There's nothing to stop him using one of the big companies to sponsor his entry to Japan then looking for another job when he's there. The big companies all really suck in various ways, but it's still possible to have a great time over there working for one.
posted by A Thousand Baited Hooks at 1:48 AM on November 10, 2006

I'm currently in Japan, and though I initially came over with a job from NOVA (the biggest English conversation company in the country), my best friends came here on JET.

The JET Programme is indeed legitimate, as others have said. It's pretty much random where you'll be placed, though the people I know did get the general region they requested. The best placement I know of, as far as working conditions go, is Kobe, so I'd recommend putting that on the application. No promises on actually getting it (two JETs I know - twins - requested that they be placed in the same prefecture, and it ended up that one is now on Shikoku and the other is in Shiga-ken), but it could happen. They do pay for your flight to Japan, and when you leave the program to go home, they'll pay for that as well. Some JETs I know also have part or all of their rent subsidized.

As far as working conditions go, it varies. One friend worked at all six Junior High Schools in her city, spending about two months at each one. She complained a lot that it was hard to get to know the kids and the other teachers before she had to leave. Another friend lived waaaaaaaaaaaaaaay out in rural Hyogo-ken (her town didn't even have a convenience store or a train station), but she seemed to have a good teaching situation. But she quit after a year and now lives in Osaka city.

On JET you're not supposed to have any other jobs, but almost everyone I know has some sort of private tutoring job under the table. And it's true that those can be pretty high paying - the minimum I've heard is 5000yen (about $50) an hour.

Oh, one other thing with JET - there can be a LOT of downtime. There are days where you might not have any classes on the schedule, so you just sit at your desk in the teacher's room all day, looking busy. And if you wind up in a High School, you have to come in to work during the summer break, when there are no students.

As far as the Eikaiwa go, it seems like ECC might be the best one to work for. This is just hearsay, though, and I'm sure it has problems of its own, just as they all do.

NOVA has its ups and downs - I loved the people I worked with, hated the administration and the schedule. None of the eikaiwas provide you with a flight to Japan, though NOVA (and probably others) sends somebody to meet you at the airport and get you to your apartment safely. The rent comes out of your paycheck each month, though the company pays for utilities, up to a certain amount. With NOVA you can request a single apartment, or one with roommates. And they're pretty good about placing you where you want to be, though you won't find out about it until two weeks before you leave for Japan.

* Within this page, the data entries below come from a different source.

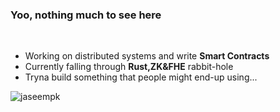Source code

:   ### Yoo, nothing much to see here
<br/>

- Working on distributed systems and write **Smart Contracts**
- Currently falling through **Rust,ZK&FHE** rabbit-hole
- Tryna build something that people might end-up using...



 <p><img align="center" src="https://github-readme-stats.vercel.app/api/top-langs?username=jaseempk&show_icons=true&locale=en&layout=compact" alt="jaseempk" /></p>
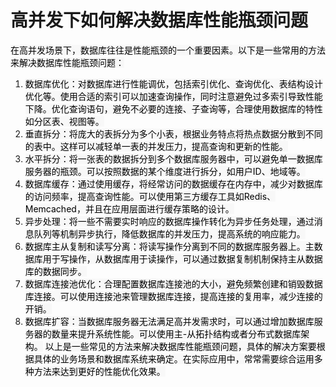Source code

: # 高并发下如何解决数据库性能瓶颈问题
<font style="color:rgb(0, 0, 0);background-color:rgb(248, 248, 248);">在高并发场景下，数据库往往是性能瓶颈的一个重要因素。以下是一些常用的方法来解决数据库性能瓶颈问题：</font>
1. <font style="color:rgb(0, 0, 0);background-color:rgb(248, 248, 248);">数据库优化：对数据库进行性能调优，包括索引优化、查询优化、表结构设计优化等。使用合适的索引可以加速查询操作，同时注意避免过多索引导致性能下降。优化查询语句，避免不必要的连接、子查询等，合理使用数据库的特性如分区表、视图等。</font>
2. <font style="color:rgb(0, 0, 0);background-color:rgb(248, 248, 248);">垂直拆分：将庞大的表拆分为多个小表，根据业务特点将热点数据分散到不同的表中。这样可以减轻单一表的并发压力，提高查询和更新的性能。</font>
3. <font style="color:rgb(0, 0, 0);background-color:rgb(248, 248, 248);">水平拆分：将一张表的数据拆分到多个数据库服务器中，可以避免单一数据库服务器的瓶颈。可以按照数据的某个维度进行拆分，如用户ID、地域等。</font>
4. <font style="color:rgb(0, 0, 0);background-color:rgb(248, 248, 248);">数据库缓存：通过使用缓存，将经常访问的数据缓存在内存中，减少对数据库的访问频率，提高查询性能。可以使用第三方缓存工具如Redis、Memcached，并且在应用层面进行缓存策略的设计。</font>
5. <font style="color:rgb(0, 0, 0);background-color:rgb(248, 248, 248);">异步处理：将一些不需要实时响应的数据库操作转化为异步任务处理，通过消息队列等机制异步执行，降低数据库的并发压力，提高系统的响应能力。</font>
6. <font style="color:rgb(0, 0, 0);background-color:rgb(248, 248, 248);">数据库主从复制和读写分离：将读写操作分离到不同的数据库服务器上。主数据库用于写操作，从数据库用于读操作，可以通过数据复制机制保持主从数据库的数据同步。</font>
7. <font style="color:rgb(0, 0, 0);background-color:rgb(248, 248, 248);">数据库连接池优化：合理配置数据库连接池的大小，避免频繁创建和销毁数据库连接。可以使用连接池来管理数据库连接，提高连接的复用率，减少连接的开销。</font>
8. <font style="color:rgb(0, 0, 0);background-color:rgb(248, 248, 248);">数据库扩容：当数据库服务器无法满足高并发需求时，可以通过增加数据库服务器的数量来提升系统性能。可以使用主-从拓扑结构或者分布式数据库架构。</font>
<font style="color:rgb(0, 0, 0);background-color:rgb(248, 248, 248);">以上是一些常见的方法来解决数据库性能瓶颈问题，具体的解决方案要根据具体的业务场景和数据库系统来确定。在实际应用中，常常需要综合运用多种方法来达到更好的性能优化效果。</font>
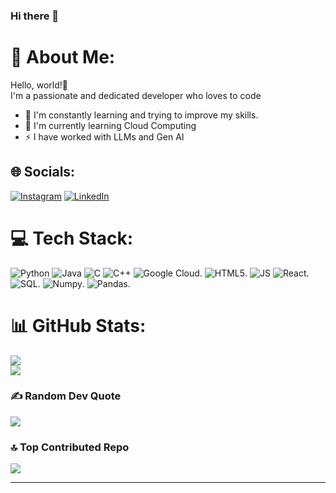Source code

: ### Hi there 👋

# 💫 About Me:
Hello, world!👋<br>I'm a passionate and dedicated developer who loves to code
- 🌱 I'm constantly learning and trying to improve my skills.
- 🔭 I'm currently learning Cloud Computing
- ⚡ I have worked with LLMs and Gen AI

## 🌐 Socials:
[![Instagram](https://img.shields.io/badge/Instagram-%23E4405F.svg?logo=Instagram&logoColor=white)](https://instagram.com/ishan_jain1729) [![LinkedIn](https://img.shields.io/badge/LinkedIn-%230077B5.svg?logo=linkedin&logoColor=white)](https://linkedin.com/in/ishan-jain-43340127a) 

# 💻 Tech Stack:
![Python](https://img.shields.io/badge/python-3670A0?style=for-the-badge&logo=python&logoColor=ffdd54) ![Java](https://img.shields.io/badge/java-%23ED8B00.svg?style=for-the-badge&logo=java&logoColor=white) ![C](https://img.shields.io/badge/c-%2300599C.svg?style=for-the-badge&logo=c&logoColor=white) ![C++](https://img.shields.io/badge/c++-%2300599C.svg?style=for-the-badge&logo=c%2B%2B&logoColor=white) ![Google Cloud](https://camo.githubusercontent.com/b567cef5883c45213bc40464035437a42a2eb3c09465a88fc951575dbd31e32a/68747470733a2f2f696d672e736869656c64732e696f2f62616467652f476f6f676c65253230436c6f75642d2532333432383546342e7376673f7374796c653d666f722d7468652d6261646765266c6f676f3d676f6f676c652d636c6f7564266c6f676f436f6c6f723d7768697465). ![HTML5](https://camo.githubusercontent.com/53ec2e58e03ba275d9b3a386abd96a243cf744a1a7121bdf8262fc8ae6ebc335/68747470733a2f2f696d672e736869656c64732e696f2f62616467652f6a6176617363726970742d2532333332333333302e7376673f7374796c653d666f722d7468652d6261646765266c6f676f3d6a617661736372697074266c6f676f436f6c6f723d253233463744463145). ![JS](https://camo.githubusercontent.com/53ec2e58e03ba275d9b3a386abd96a243cf744a1a7121bdf8262fc8ae6ebc335/68747470733a2f2f696d672e736869656c64732e696f2f62616467652f6a6176617363726970742d2532333332333333302e7376673f7374796c653d666f722d7468652d6261646765266c6f676f3d6a617661736372697074266c6f676f436f6c6f723d253233463744463145) ![React](https://camo.githubusercontent.com/3babc94d778f96441b3a66615fb5ee88c6ed04f174ed49b04df92b071a7d0e80/68747470733a2f2f696d672e736869656c64732e696f2f62616467652f72656163742d2532333230323332612e7376673f7374796c653d666f722d7468652d6261646765266c6f676f3d7265616374266c6f676f436f6c6f723d253233363144414642). ![SQL](https://img.shields.io/badge/mysql-%2300f.svg?style=for-the-badge&logo=sql&logoColor=white). ![Numpy](https://camo.githubusercontent.com/6631ab3e404c95feff2366126736bf6b3759e4be11357ea07405a3527b9a3138/68747470733a2f2f696d672e736869656c64732e696f2f62616467652f6e756d70792d2532333031333234332e7376673f7374796c653d666f722d7468652d6261646765266c6f676f3d6e756d7079266c6f676f436f6c6f723d7768697465). ![Pandas](https://camo.githubusercontent.com/05cab52d05663cecbe47a23ca71075ba81b9080dd50561d0f76eb46e902cfef8/68747470733a2f2f696d672e736869656c64732e696f2f62616467652f70616e6461732d2532333135303435382e7376673f7374796c653d666f722d7468652d6261646765266c6f676f3d70616e646173266c6f676f436f6c6f723d7768697465).

# 📊 GitHub Stats:
![](https://github-readme-stats.vercel.app/api?username=Ishan1440&theme=dark&hide_border=false&include_all_commits=false&count_private=false)<br/>
![](https://github-readme-streak-stats.herokuapp.com/?user=Ishan1440&theme=dark&hide_border=false)<br/>
<!-- ![](https://github-readme-stats.vercel.app/api/top-langs/?username=Ishan1440&theme=dark&hide_border=false&include_all_commits=false&count_private=false&layout=compact) -->

<!--
## 🏆 GitHub Trophies
![](https://github-profile-trophy.vercel.app/?username=Ishan1440&theme=radical&no-frame=false&no-bg=true&margin-w=4)
-->

### ✍️ Random Dev Quote
![](https://quotes-github-readme.vercel.app/api?type=horizontal&theme=radical)

### 🔝 Top Contributed Repo
![](https://github-contributor-stats.vercel.app/api?username=Ishan1440&limit=5&theme=dark&combine_all_yearly_contributions=true)

---
<!-- [![](https://visitcount.itsvg.in/api?id=Ishan1440&icon=0&color=0)](https://visitcount.itsvg.in) -->

<!-- Proudly created with GPRM ( https://gprm.itsvg.in ) -->
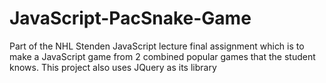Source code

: # JavaScript-PacSnake-Game
Part of the NHL Stenden JavaScript lecture final assignment which is to make a JavaScript game from 2 combined popular games that the student knows. This project also uses JQuery as its library
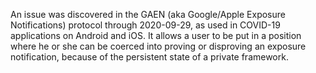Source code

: An issue was discovered in the GAEN (aka Google/Apple Exposure Notifications) protocol through 2020-09-29, as used in COVID-19 applications on Android and iOS. It allows a user to be put in a position where he or she can be coerced into proving or disproving an exposure notification, because of the persistent state of a private framework.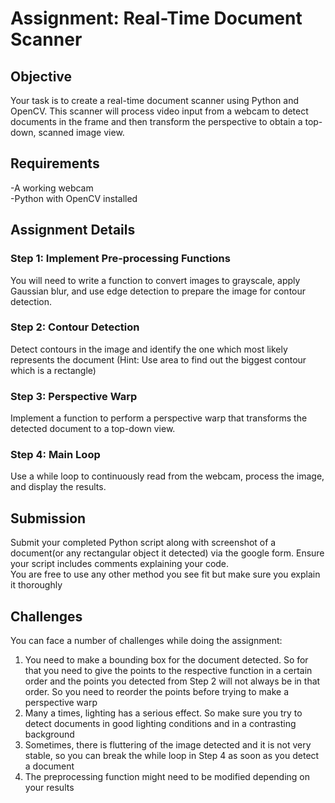 # Assignment: Real-Time Document Scanner

## Objective
Your task is to create a real-time document scanner using Python and OpenCV. This scanner will process video input from a webcam to detect documents in the frame and then transform the perspective to obtain a top-down, scanned image view.

## Requirements
-A working webcam  
-Python with OpenCV installed

## Assignment Details

### Step 1: Implement Pre-processing Functions

You will need to write a function to convert images to grayscale, apply Gaussian blur, and use edge detection to prepare the image for contour detection.

### Step 2: Contour Detection

Detect contours in the image and identify the one which most likely represents the document (Hint: Use area to find out the biggest contour which is a rectangle)

### Step 3: Perspective Warp

Implement a function to perform a perspective warp that transforms the detected document to a top-down view.

### Step 4: Main Loop

Use a while loop to continuously read from the webcam, process the image, and display the results.

## Submission

Submit your completed Python script along with screenshot of a document(or any rectangular object it detected) via the google form. Ensure your script includes comments explaining your code.  
You are free to use any other method you see fit but make sure you explain it thoroughly

## Challenges

You can face a number of challenges while doing the assignment:
1) You need to make a bounding box for the document detected. So for that you need to give the points to the respective function in a certain order and the points you detected from Step 2 will not always be in that order. So you need to reorder the points before trying to make a perspective warp
2) Many a times, lighting has a serious effect. So make sure you try to detect documents in good lighting conditions and in a contrasting background
3) Sometimes, there is fluttering of the image detected and it is not very stable, so you can break the while loop in Step 4 as soon as you detect a document
4) The preprocessing function might need to be modified depending on your results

Once again, you're not supposed to hold down any other jobs while you're with NOVA, but everyone has something extra. Which comes in handy, because if you're sick and can't work, you don't get paid for that day.

Neither the JET Programme nor any of the big eikaiwa require any knowledge of Japan - culture or language - and some of them seem to feel that the less you know, the better it is.

As far as trying to get a job with a small, private school, DON'T. Not from outside Japan, at least. There are some amazingly sketchy places looking English teachers. I work at a really good school now, but between when I left NOVA and this job, I was working at a kindergarten where I got paid in an envelope of cash every month, which had yakuza-ties, and the owner was a sexual harrassing drug dealer.